Tennessee bans Sweepstakes Casinos

Tennessee Bans Sweepstakes Casinos

Tennessee has become the third US state to pass a sweepstakes casino ban this year, with SB 2136 / HB 1885 clearing both chambers of the General Assembly in April. The House sent the bill across with a 69-17 vote on April 23, joining the Senate version that had already cleared earlier in the month.

The legislation now moves to the governor’s desk and follows Indiana’s HB 1052 and Maine’s LD 2007 as the third sweeps-casino prohibition signed into law cycle in 2026. The Tennessee bill defines and bans the dual-currency sweepstakes-casino model that has become one of the fastest growing verticals in the casino industry in recent years.

What the Bill Bans

The Tennessee statute targets the specific sweepstakes mechanic: a free-play virtual currency paired with a redeemable second currency that customers can convert to cash or cash-equivalents. The bill treats any platform offering that dual-currency redemption as illegal gambling under state law, regardless of whether the operator markets itself as a “social casino” or a “promotional sweepstakes” product.

The ban is not limited to in-state operators. Any sweepstakes platform that takes registrations or processes redemptions from Tennessee residents is considered in violation of State law. Enforcement is assigned to the state attorney general, with civil and criminal penalties available for repeat violations.

What the bill does not do is touch traditional social-casino apps that run only on virtual currency with no way to redeem for real cash or prizes. Those products, where coins are spent for entertainment and never converted out, remain legal.

The Indiana and Maine Precedents

Indiana set the template. HB 1052 moved through the legislature in early 2026 and was the first bill of the year to translate state-level sweeps concerns into a hard prohibition. Maine’s LD 2007 followed a similar model, with both states framing the legislation as consumer protection rather than market protection for licensed operators.

The argument in committee hearings across all three states has been broadly the same: sweepstakes casinos take real-money deposits, return real-money payouts, and operate without any of the gaming-licence, responsible-gambling, or AML obligations that licensed operators have to meet. Lawmakers have largely agreed that the dual-currency framing does not change the economic substance.

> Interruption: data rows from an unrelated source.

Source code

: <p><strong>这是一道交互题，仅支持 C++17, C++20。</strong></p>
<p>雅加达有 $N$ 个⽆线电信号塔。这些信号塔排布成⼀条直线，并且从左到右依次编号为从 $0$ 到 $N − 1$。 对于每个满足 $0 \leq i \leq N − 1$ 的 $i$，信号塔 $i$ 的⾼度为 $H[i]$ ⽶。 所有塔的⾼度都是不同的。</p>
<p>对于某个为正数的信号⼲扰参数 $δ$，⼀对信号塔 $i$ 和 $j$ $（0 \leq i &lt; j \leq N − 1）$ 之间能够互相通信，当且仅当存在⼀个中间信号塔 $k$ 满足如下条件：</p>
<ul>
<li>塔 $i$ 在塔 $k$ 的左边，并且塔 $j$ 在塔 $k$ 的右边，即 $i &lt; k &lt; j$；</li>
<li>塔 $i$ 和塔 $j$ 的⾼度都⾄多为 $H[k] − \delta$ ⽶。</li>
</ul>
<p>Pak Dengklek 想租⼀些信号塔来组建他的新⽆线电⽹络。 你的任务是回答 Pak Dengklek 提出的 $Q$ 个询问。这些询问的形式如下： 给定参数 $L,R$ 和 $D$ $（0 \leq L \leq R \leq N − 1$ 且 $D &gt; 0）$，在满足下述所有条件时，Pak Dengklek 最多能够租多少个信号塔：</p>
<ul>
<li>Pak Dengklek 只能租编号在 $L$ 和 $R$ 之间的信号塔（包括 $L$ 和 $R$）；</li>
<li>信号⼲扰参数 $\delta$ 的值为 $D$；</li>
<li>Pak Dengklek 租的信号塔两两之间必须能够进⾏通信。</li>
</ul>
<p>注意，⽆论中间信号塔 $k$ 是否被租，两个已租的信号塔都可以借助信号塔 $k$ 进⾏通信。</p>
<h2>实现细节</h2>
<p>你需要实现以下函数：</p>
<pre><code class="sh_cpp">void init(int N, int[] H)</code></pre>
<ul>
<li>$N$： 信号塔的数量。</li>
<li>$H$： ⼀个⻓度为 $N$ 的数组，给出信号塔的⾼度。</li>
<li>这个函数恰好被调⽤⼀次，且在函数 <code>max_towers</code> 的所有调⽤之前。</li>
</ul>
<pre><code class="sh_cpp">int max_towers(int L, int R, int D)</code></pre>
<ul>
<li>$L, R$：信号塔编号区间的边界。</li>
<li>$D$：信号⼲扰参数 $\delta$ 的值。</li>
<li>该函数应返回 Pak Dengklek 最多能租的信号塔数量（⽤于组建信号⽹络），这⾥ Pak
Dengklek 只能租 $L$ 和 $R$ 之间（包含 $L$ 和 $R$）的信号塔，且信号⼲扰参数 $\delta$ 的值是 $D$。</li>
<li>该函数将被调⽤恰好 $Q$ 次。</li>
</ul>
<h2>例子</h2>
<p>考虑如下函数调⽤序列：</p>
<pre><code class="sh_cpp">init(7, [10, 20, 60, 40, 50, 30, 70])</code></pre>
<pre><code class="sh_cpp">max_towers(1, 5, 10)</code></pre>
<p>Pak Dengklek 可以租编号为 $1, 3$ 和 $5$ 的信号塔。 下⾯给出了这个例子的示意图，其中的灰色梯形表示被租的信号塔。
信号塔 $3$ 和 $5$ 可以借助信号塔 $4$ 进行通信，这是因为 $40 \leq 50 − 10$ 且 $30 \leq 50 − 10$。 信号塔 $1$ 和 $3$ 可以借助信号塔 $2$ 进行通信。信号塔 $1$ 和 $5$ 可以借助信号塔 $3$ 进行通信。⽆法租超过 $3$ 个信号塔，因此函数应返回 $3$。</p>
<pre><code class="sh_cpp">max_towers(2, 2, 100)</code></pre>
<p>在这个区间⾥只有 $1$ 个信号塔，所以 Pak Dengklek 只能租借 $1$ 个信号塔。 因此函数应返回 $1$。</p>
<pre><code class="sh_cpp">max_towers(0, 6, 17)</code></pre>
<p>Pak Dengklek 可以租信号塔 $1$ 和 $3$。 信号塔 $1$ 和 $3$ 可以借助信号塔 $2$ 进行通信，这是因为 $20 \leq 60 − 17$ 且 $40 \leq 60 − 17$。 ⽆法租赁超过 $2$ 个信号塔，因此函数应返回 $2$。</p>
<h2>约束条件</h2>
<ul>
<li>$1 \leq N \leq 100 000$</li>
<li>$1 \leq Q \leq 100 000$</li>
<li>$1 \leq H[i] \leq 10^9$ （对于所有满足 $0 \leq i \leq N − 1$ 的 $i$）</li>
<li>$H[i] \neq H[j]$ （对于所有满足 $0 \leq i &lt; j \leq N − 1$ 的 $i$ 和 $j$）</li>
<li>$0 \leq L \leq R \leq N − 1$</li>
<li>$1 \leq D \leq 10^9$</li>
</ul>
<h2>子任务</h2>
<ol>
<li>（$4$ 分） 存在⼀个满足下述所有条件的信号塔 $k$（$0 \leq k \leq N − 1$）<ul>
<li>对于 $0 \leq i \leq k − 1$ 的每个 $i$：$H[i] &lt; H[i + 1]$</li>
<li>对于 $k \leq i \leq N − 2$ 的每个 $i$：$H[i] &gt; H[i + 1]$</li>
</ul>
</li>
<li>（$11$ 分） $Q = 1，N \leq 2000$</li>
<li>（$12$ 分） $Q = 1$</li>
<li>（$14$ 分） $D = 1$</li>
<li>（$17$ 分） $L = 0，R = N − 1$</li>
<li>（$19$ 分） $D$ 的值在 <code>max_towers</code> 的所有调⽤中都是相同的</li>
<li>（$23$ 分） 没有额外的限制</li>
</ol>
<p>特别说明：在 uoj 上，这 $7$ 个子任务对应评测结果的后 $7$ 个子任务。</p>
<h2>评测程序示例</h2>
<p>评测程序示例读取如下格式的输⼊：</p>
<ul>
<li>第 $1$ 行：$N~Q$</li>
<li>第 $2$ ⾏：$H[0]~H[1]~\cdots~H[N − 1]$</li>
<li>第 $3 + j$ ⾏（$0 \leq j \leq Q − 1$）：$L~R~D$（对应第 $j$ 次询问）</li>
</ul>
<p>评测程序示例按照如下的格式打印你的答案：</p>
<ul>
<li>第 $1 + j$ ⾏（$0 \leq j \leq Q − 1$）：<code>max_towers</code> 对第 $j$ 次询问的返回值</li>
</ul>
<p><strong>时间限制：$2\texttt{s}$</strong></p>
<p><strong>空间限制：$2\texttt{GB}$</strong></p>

Nine States in the Pipeline

Indiana’s gaming regulator predicted earlier this year that nine US states would consider sweepstakes-casino bans during the 2026 legislative cycle. Three have now passed. The remaining six are sitting at varying stages, with active bills in New York, Connecticut, Mississippi, Florida, Louisiana, and California‘s parallel litigation track.

The compounding pressure is what worries the operator side. Three bans in four months is a faster rate of restriction than the licensed operator side has faced in any equivalent period. Sweeps platforms that built customer files in 25-plus US states now have to model what the country looks like at 16-state coverage, then 14, then 10.

A few large sweeps operators have already begun cutting Tennessee and Indiana from their geo-availability before the laws formally take effect. Others are running the legal challenge they have already filed in multiple sweepstakes-casino jurisdictions and waiting on the courts.

What’s on the Governor’s Desk

Tennessee’s governor has not yet signed the bill, and a signature window typically runs 10 working days after transmittal. The governor has not signalled a veto and has historically signed gambling-restriction legislation that arrives with comfortable bipartisan margins. The 69-17 House vote and the unanimous Senate stance make a veto unlikely.

If signed, the law’s effective date is set for July 1. From that point, sweepstakes-casino access from Tennessee IPs becomes an enforcement matter for the state attorney general’s office.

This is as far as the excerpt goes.